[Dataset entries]

◆ ◆ ◆ ◆

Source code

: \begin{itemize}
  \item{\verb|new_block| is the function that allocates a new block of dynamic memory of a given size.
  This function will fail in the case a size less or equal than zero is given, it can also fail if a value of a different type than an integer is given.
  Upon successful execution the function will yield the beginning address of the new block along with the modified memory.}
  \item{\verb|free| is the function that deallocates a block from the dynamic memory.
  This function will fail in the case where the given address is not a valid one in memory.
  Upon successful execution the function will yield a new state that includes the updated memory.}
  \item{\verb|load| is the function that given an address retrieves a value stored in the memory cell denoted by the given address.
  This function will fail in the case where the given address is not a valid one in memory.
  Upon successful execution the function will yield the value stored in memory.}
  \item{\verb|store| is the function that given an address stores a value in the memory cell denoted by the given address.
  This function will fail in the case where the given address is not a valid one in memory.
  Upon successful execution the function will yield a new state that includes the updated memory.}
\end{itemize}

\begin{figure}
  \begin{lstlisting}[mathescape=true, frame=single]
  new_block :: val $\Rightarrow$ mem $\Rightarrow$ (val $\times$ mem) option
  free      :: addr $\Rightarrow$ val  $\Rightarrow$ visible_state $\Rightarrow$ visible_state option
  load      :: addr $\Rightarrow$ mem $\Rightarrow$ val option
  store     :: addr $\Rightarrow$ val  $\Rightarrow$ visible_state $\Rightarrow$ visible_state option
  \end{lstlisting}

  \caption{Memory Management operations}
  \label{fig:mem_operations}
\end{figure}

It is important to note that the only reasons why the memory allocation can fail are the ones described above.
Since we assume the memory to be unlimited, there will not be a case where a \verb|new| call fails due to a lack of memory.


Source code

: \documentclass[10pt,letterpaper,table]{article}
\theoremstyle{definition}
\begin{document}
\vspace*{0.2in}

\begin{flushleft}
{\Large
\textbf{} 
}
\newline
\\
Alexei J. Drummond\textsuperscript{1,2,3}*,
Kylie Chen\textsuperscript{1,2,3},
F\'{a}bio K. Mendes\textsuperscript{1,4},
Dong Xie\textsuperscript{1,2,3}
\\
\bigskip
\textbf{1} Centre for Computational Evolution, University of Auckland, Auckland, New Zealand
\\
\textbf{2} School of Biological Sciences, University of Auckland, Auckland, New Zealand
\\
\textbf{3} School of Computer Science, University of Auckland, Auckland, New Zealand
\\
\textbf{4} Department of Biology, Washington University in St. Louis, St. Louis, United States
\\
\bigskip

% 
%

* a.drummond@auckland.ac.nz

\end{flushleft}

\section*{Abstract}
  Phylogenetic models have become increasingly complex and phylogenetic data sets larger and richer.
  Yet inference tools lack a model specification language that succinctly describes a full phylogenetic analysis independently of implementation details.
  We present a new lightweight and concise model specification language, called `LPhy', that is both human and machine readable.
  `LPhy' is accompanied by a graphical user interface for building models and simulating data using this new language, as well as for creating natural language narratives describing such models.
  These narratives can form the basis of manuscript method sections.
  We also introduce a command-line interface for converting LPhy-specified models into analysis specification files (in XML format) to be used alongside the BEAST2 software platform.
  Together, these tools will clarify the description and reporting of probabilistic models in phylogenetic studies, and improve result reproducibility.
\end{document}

◆ ◆ ◆ ◆

What the task requires.
An exact copy of every entry is what is needed here.

Problem solution.
Source code

: \begin{itemize}
  \item{\verb|new_block| is the function that allocates a new block of dynamic memory of a given size.
  This function will fail in the case a size less or equal than zero is given, it can also fail if a value of a different type than an integer is given.
  Upon successful execution the function will yield the beginning address of the new block along with the modified memory.}
  \item{\verb|free| is the function that deallocates a block from the dynamic memory.
  This function will fail in the case where the given address is not a valid one in memory.
  Upon successful execution the function will yield a new state that includes the updated memory.}
  \item{\verb|load| is the function that given an address retrieves a value stored in the memory cell denoted by the given address.
  This function will fail in the case where the given address is not a valid one in memory.
  Upon successful execution the function will yield the value stored in memory.}
  \item{\verb|store| is the function that given an address stores a value in the memory cell denoted by the given address.
  This function will fail in the case where the given address is not a valid one in memory.
  Upon successful execution the function will yield a new state that includes the updated memory.}
\end{itemize}

\begin{figure}
  \begin{lstlisting}[mathescape=true, frame=single]
  new_block :: val $\Rightarrow$ mem $\Rightarrow$ (val $\times$ mem) option
  free      :: addr $\Rightarrow$ val  $\Rightarrow$ visible_state $\Rightarrow$ visible_state option
  load      :: addr $\Rightarrow$ mem $\Rightarrow$ val option
  store     :: addr $\Rightarrow$ val  $\Rightarrow$ visible_state $\Rightarrow$ visible_state option
  \end{lstlisting}

  \caption{Memory Management operations}
  \label{fig:mem_operations}
\end{figure}

It is important to note that the only reasons why the memory allocation can fail are the ones described above.
Since we assume the memory to be unlimited, there will not be a case where a \verb|new| call fails due to a lack of memory.


Source code

: \documentclass[10pt,letterpaper,table]{article}
\theoremstyle{definition}
\begin{document}
\vspace*{0.2in}

\begin{flushleft}
{\Large
\textbf{} 
}
\newline
\\
Alexei J. Drummond\textsuperscript{1,2,3}*,
Kylie Chen\textsuperscript{1,2,3},
F\'{a}bio K. Mendes\textsuperscript{1,4},
Dong Xie\textsuperscript{1,2,3}
\\
\bigskip
\textbf{1} Centre for Computational Evolution, University of Auckland, Auckland, New Zealand
\\
\textbf{2} School of Biological Sciences, University of Auckland, Auckland, New Zealand
\\
\textbf{3} School of Computer Science, University of Auckland, Auckland, New Zealand
\\
\textbf{4} Department of Biology, Washington University in St. Louis, St. Louis, United States
\\
\bigskip

% 
%

* a.drummond@auckland.ac.nz

\end{flushleft}

\section*{Abstract}
  Phylogenetic models have become increasingly complex and phylogenetic data sets larger and richer.
  Yet inference tools lack a model specification language that succinctly describes a full phylogenetic analysis independently of implementation details.
  We present a new lightweight and concise model specification language, called `LPhy', that is both human and machine readable.
  `LPhy' is accompanied by a graphical user interface for building models and simulating data using this new language, as well as for creating natural language narratives describing such models.
  These narratives can form the basis of manuscript method sections.
  We also introduce a command-line interface for converting LPhy-specified models into analysis specification files (in XML format) to be used alongside the BEAST2 software platform.
  Together, these tools will clarify the description and reporting of probabilistic models in phylogenetic studies, and improve result reproducibility.
\end{document}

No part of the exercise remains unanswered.